[[ Records supplied open ]]

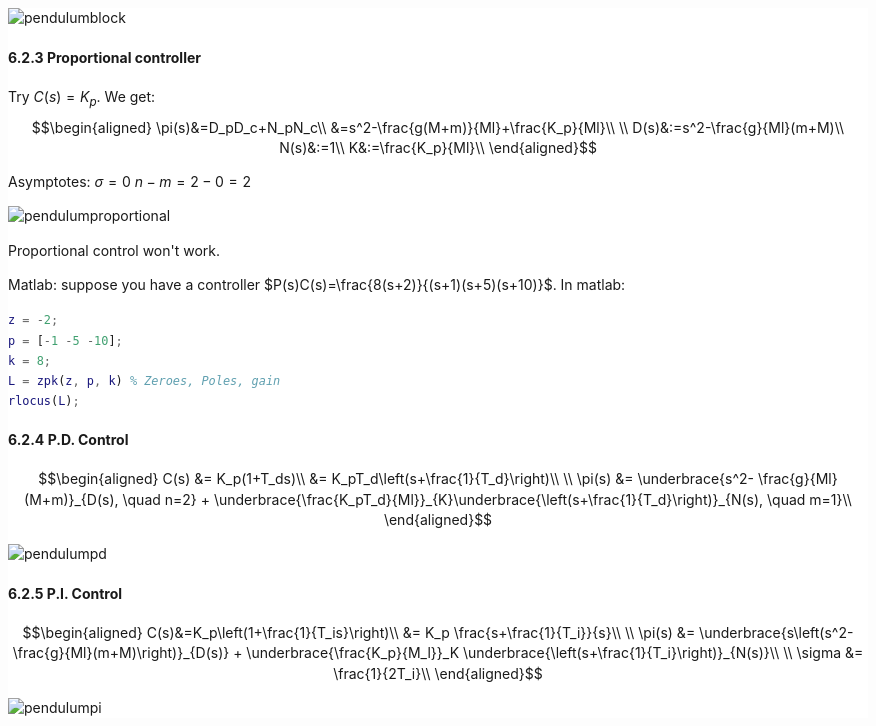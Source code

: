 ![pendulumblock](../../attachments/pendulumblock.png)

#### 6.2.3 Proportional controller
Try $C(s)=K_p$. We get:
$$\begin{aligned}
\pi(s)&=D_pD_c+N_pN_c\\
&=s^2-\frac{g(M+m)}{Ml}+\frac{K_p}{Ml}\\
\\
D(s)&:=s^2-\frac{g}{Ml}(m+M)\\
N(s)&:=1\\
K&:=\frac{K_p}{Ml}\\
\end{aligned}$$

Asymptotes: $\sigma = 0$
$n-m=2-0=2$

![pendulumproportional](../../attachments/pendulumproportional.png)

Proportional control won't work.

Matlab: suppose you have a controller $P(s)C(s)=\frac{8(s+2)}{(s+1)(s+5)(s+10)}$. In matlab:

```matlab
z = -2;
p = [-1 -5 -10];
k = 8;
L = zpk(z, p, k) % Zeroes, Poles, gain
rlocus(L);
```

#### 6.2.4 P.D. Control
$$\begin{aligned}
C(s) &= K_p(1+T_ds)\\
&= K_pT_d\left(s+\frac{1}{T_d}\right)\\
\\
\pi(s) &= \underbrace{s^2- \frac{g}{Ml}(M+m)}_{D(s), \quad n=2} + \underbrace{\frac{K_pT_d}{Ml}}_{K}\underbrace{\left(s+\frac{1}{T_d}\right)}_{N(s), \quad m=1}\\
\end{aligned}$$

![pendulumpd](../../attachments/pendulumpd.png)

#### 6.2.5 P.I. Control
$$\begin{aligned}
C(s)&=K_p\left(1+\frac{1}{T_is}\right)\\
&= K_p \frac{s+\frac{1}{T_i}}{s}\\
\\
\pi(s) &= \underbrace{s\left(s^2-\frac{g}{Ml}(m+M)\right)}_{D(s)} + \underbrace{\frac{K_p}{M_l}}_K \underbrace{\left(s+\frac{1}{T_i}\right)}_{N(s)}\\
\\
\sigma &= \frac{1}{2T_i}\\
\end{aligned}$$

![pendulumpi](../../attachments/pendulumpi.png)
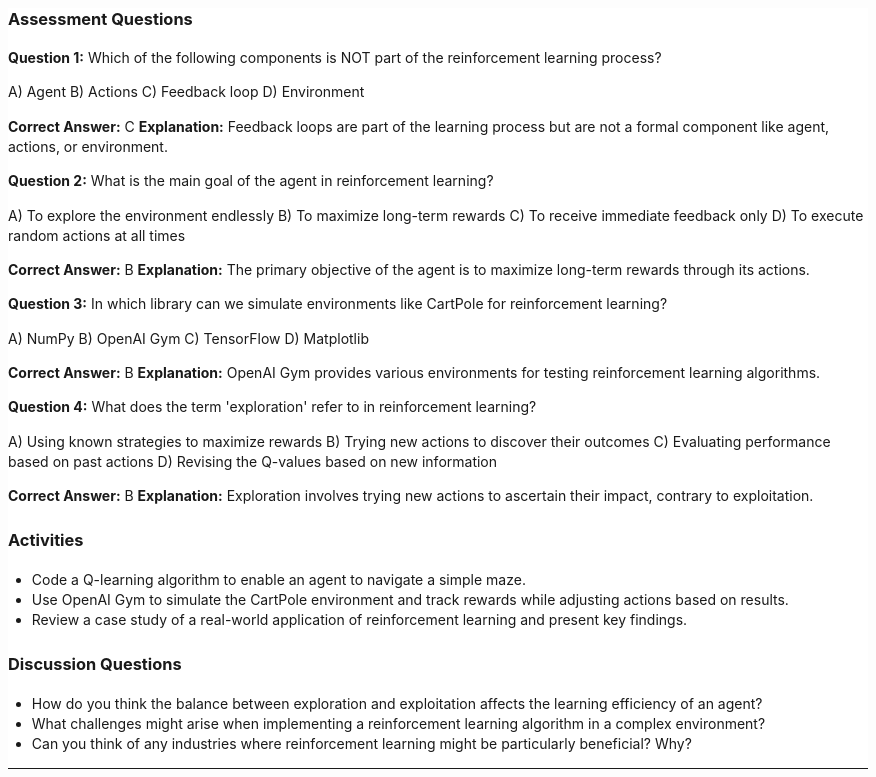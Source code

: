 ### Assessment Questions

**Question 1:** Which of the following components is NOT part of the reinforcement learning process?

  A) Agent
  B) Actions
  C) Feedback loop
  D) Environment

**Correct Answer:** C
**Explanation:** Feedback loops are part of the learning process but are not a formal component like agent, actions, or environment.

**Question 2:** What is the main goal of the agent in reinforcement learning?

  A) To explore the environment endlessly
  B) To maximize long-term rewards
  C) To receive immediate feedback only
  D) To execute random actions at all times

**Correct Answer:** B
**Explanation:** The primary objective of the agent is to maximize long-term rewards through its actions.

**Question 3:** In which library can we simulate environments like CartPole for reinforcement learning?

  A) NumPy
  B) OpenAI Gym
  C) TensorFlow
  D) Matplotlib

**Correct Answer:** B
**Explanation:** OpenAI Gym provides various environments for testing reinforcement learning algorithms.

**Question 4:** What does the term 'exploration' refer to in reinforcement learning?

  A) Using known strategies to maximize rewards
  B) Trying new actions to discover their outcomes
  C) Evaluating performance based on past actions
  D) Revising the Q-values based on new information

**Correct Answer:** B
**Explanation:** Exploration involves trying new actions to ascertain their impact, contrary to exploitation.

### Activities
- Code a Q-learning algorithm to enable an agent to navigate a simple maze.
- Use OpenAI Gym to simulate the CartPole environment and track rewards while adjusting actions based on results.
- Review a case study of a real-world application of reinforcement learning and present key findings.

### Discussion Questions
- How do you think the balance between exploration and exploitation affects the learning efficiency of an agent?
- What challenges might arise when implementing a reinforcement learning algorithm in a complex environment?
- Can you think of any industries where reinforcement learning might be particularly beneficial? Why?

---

[[ Records supplied closed ]]
[[ Records supplied open ]]

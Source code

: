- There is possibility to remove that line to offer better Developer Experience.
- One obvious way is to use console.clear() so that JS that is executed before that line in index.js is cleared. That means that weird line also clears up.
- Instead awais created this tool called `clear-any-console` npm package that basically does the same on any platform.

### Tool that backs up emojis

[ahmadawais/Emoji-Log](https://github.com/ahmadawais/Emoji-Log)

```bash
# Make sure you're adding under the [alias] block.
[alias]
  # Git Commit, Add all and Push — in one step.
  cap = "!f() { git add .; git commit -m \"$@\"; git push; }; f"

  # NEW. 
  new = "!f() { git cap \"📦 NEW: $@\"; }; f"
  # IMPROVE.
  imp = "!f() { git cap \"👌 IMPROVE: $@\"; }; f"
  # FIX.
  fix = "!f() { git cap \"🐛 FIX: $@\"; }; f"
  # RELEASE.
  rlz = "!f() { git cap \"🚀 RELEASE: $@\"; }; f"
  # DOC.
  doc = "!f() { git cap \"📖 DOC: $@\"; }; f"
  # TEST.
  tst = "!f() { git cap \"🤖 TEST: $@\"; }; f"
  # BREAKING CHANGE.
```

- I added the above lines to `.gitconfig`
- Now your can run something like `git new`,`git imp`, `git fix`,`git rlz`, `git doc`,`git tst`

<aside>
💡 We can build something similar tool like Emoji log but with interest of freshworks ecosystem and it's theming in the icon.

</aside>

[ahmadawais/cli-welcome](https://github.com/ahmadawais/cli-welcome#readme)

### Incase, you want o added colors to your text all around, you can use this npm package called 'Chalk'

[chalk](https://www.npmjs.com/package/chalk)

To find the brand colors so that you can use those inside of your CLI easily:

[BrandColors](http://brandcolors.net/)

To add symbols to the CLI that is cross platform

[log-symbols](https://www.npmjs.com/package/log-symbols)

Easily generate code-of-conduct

[[ Records supplied closed ]]
[[ Records supplied open ]]

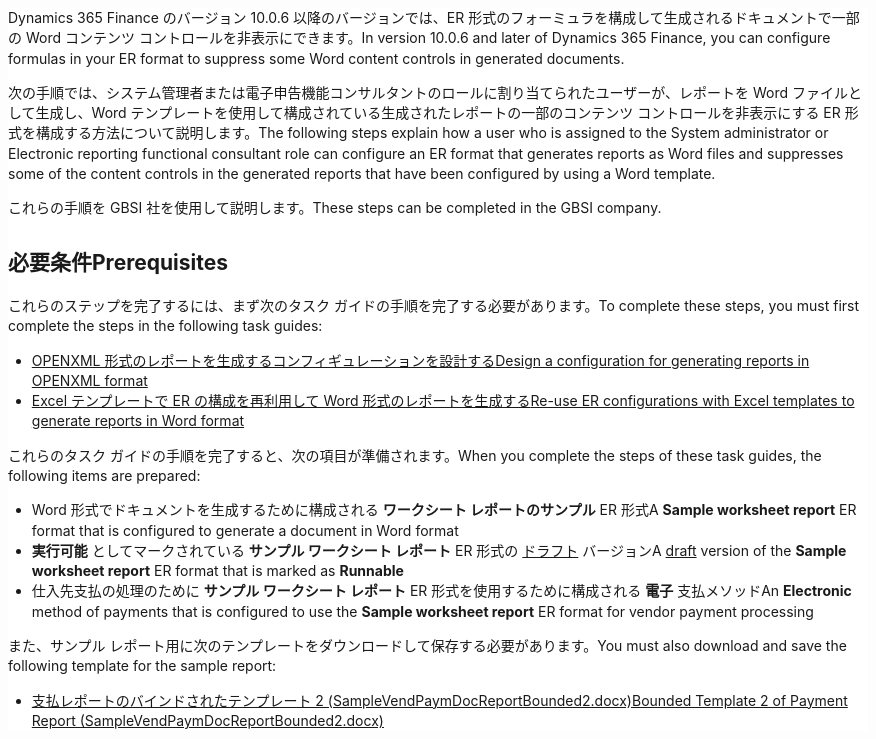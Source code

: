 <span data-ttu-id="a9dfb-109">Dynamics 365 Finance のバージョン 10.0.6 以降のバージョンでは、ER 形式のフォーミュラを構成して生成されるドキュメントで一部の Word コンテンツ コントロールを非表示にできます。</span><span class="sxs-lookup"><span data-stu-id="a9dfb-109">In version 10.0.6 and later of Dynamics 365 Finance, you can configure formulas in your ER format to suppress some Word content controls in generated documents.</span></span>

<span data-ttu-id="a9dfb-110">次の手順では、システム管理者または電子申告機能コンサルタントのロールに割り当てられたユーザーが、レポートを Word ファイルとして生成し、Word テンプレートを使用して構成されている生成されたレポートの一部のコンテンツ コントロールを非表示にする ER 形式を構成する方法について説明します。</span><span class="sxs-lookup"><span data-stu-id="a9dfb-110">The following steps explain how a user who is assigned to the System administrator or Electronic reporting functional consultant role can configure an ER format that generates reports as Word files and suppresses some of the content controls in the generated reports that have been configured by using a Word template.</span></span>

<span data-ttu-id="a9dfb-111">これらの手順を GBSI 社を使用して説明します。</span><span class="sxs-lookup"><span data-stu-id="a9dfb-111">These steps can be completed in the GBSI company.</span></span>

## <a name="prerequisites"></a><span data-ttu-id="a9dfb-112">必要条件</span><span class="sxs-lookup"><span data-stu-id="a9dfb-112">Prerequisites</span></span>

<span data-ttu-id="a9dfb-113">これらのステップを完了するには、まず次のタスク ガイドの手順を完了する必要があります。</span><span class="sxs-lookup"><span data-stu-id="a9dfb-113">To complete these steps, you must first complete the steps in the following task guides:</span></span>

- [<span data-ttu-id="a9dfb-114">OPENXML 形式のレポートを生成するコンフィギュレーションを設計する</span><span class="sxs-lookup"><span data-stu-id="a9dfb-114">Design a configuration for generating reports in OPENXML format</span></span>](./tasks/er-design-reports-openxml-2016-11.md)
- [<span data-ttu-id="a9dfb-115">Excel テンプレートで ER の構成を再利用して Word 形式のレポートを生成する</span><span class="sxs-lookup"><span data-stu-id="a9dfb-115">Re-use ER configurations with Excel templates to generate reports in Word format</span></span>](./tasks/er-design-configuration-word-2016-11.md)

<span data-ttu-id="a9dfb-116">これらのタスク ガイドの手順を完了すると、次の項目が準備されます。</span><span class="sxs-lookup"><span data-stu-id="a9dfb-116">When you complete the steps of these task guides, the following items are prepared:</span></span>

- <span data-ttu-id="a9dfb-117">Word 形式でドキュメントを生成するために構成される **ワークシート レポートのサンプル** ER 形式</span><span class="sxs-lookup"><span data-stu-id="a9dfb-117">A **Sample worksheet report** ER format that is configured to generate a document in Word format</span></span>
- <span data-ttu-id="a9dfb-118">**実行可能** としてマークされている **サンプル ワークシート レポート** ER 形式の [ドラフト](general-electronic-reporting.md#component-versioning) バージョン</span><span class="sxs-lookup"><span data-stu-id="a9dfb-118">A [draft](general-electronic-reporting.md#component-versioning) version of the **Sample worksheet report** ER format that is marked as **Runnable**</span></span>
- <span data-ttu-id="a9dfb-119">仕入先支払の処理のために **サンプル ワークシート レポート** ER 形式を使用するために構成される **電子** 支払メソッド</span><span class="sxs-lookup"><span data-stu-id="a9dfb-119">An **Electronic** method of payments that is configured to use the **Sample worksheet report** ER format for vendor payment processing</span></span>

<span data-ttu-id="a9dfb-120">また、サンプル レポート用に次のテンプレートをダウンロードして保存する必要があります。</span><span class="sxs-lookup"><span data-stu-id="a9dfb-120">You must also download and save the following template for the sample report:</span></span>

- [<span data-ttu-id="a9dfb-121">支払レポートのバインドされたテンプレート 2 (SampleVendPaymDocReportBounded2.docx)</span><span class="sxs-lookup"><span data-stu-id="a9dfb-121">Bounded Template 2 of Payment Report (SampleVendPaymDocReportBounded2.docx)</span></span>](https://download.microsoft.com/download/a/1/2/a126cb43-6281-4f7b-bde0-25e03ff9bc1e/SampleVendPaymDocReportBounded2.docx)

[[ Records supplied closed ]]

▶ The problem: Every line above from the line with "- One obvious" to the line with "Easily generate code-of-conduct" is wanted, ends included; write them out exactly and add no other line.

▶ Task response:
- One obvious way is to use console.clear() so that JS that is executed before that line in index.js is cleared. That means that weird line also clears up.
- Instead awais created this tool called `clear-any-console` npm package that basically does the same on any platform.

### Tool that backs up emojis

[ahmadawais/Emoji-Log](https://github.com/ahmadawais/Emoji-Log)

```bash
# Make sure you're adding under the [alias] block.
[alias]
  # Git Commit, Add all and Push — in one step.
  cap = "!f() { git add .; git commit -m \"$@\"; git push; }; f"

  # NEW. 
  new = "!f() { git cap \"📦 NEW: $@\"; }; f"
  # IMPROVE.
  imp = "!f() { git cap \"👌 IMPROVE: $@\"; }; f"
  # FIX.
  fix = "!f() { git cap \"🐛 FIX: $@\"; }; f"
  # RELEASE.
  rlz = "!f() { git cap \"🚀 RELEASE: $@\"; }; f"
  # DOC.
  doc = "!f() { git cap \"📖 DOC: $@\"; }; f"
  # TEST.
  tst = "!f() { git cap \"🤖 TEST: $@\"; }; f"
  # BREAKING CHANGE.
```

- I added the above lines to `.gitconfig`
- Now your can run something like `git new`,`git imp`, `git fix`,`git rlz`, `git doc`,`git tst`

<aside>
💡 We can build something similar tool like Emoji log but with interest of freshworks ecosystem and it's theming in the icon.

</aside>

[ahmadawais/cli-welcome](https://github.com/ahmadawais/cli-welcome#readme)

### Incase, you want o added colors to your text all around, you can use this npm package called 'Chalk'

[chalk](https://www.npmjs.com/package/chalk)

To find the brand colors so that you can use those inside of your CLI easily:

[BrandColors](http://brandcolors.net/)

To add symbols to the CLI that is cross platform

[log-symbols](https://www.npmjs.com/package/log-symbols)

Easily generate code-of-conduct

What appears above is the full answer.